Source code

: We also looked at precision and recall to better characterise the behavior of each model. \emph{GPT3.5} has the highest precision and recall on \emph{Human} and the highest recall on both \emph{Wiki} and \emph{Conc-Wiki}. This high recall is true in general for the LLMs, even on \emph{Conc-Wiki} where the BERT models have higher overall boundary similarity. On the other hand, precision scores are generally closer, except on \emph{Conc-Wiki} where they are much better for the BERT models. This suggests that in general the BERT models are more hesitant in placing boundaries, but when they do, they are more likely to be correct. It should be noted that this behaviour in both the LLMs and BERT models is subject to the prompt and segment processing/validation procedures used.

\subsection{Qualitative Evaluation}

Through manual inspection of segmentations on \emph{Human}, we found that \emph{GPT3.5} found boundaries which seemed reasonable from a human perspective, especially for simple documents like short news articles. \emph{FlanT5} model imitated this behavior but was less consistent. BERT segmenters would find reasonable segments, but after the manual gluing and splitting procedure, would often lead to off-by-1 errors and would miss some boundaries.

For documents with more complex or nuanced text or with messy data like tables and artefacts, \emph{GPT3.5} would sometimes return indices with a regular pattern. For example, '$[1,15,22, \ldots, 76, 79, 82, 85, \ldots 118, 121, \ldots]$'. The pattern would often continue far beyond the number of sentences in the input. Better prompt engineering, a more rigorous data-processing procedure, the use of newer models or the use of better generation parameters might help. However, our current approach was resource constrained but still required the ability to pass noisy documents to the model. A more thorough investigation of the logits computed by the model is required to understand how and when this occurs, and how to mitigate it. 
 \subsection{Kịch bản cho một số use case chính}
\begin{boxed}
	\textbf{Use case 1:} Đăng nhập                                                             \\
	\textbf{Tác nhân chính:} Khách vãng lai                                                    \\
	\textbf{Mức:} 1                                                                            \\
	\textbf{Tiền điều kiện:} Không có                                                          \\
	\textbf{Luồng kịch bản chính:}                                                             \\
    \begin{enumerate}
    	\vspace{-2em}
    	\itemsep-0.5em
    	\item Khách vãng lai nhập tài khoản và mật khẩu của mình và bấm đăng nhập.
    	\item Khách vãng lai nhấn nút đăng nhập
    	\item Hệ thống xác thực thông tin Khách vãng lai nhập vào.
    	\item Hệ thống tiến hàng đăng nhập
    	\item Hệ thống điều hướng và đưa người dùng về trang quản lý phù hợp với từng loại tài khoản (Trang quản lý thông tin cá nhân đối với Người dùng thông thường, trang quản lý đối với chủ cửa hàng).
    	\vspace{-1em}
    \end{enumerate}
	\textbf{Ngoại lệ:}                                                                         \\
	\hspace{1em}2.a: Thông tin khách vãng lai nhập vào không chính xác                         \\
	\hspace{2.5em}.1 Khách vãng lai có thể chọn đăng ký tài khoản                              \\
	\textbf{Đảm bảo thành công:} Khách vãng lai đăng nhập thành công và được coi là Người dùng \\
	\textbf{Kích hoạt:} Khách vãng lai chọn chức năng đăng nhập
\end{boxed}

EXERCISE DETAILS:
Repeat all of the entries above exactly.

TASK ANSWER:
Source code

: We also looked at precision and recall to better characterise the behavior of each model. \emph{GPT3.5} has the highest precision and recall on \emph{Human} and the highest recall on both \emph{Wiki} and \emph{Conc-Wiki}. This high recall is true in general for the LLMs, even on \emph{Conc-Wiki} where the BERT models have higher overall boundary similarity. On the other hand, precision scores are generally closer, except on \emph{Conc-Wiki} where they are much better for the BERT models. This suggests that in general the BERT models are more hesitant in placing boundaries, but when they do, they are more likely to be correct. It should be noted that this behaviour in both the LLMs and BERT models is subject to the prompt and segment processing/validation procedures used.

\subsection{Qualitative Evaluation}

Through manual inspection of segmentations on \emph{Human}, we found that \emph{GPT3.5} found boundaries which seemed reasonable from a human perspective, especially for simple documents like short news articles. \emph{FlanT5} model imitated this behavior but was less consistent. BERT segmenters would find reasonable segments, but after the manual gluing and splitting procedure, would often lead to off-by-1 errors and would miss some boundaries.

For documents with more complex or nuanced text or with messy data like tables and artefacts, \emph{GPT3.5} would sometimes return indices with a regular pattern. For example, '$[1,15,22, \ldots, 76, 79, 82, 85, \ldots 118, 121, \ldots]$'. The pattern would often continue far beyond the number of sentences in the input. Better prompt engineering, a more rigorous data-processing procedure, the use of newer models or the use of better generation parameters might help. However, our current approach was resource constrained but still required the ability to pass noisy documents to the model. A more thorough investigation of the logits computed by the model is required to understand how and when this occurs, and how to mitigate it. 
 \subsection{Kịch bản cho một số use case chính}
\begin{boxed}
	\textbf{Use case 1:} Đăng nhập                                                             \\
	\textbf{Tác nhân chính:} Khách vãng lai                                                    \\
	\textbf{Mức:} 1                                                                            \\
	\textbf{Tiền điều kiện:} Không có                                                          \\
	\textbf{Luồng kịch bản chính:}                                                             \\
    \begin{enumerate}
    	\vspace{-2em}
    	\itemsep-0.5em
    	\item Khách vãng lai nhập tài khoản và mật khẩu của mình và bấm đăng nhập.
    	\item Khách vãng lai nhấn nút đăng nhập
    	\item Hệ thống xác thực thông tin Khách vãng lai nhập vào.
    	\item Hệ thống tiến hàng đăng nhập
    	\item Hệ thống điều hướng và đưa người dùng về trang quản lý phù hợp với từng loại tài khoản (Trang quản lý thông tin cá nhân đối với Người dùng thông thường, trang quản lý đối với chủ cửa hàng).
    	\vspace{-1em}
    \end{enumerate}
	\textbf{Ngoại lệ:}                                                                         \\
	\hspace{1em}2.a: Thông tin khách vãng lai nhập vào không chính xác                         \\
	\hspace{2.5em}.1 Khách vãng lai có thể chọn đăng ký tài khoản                              \\
	\textbf{Đảm bảo thành công:} Khách vãng lai đăng nhập thành công và được coi là Người dùng \\
	\textbf{Kích hoạt:} Khách vãng lai chọn chức năng đăng nhập
\end{boxed}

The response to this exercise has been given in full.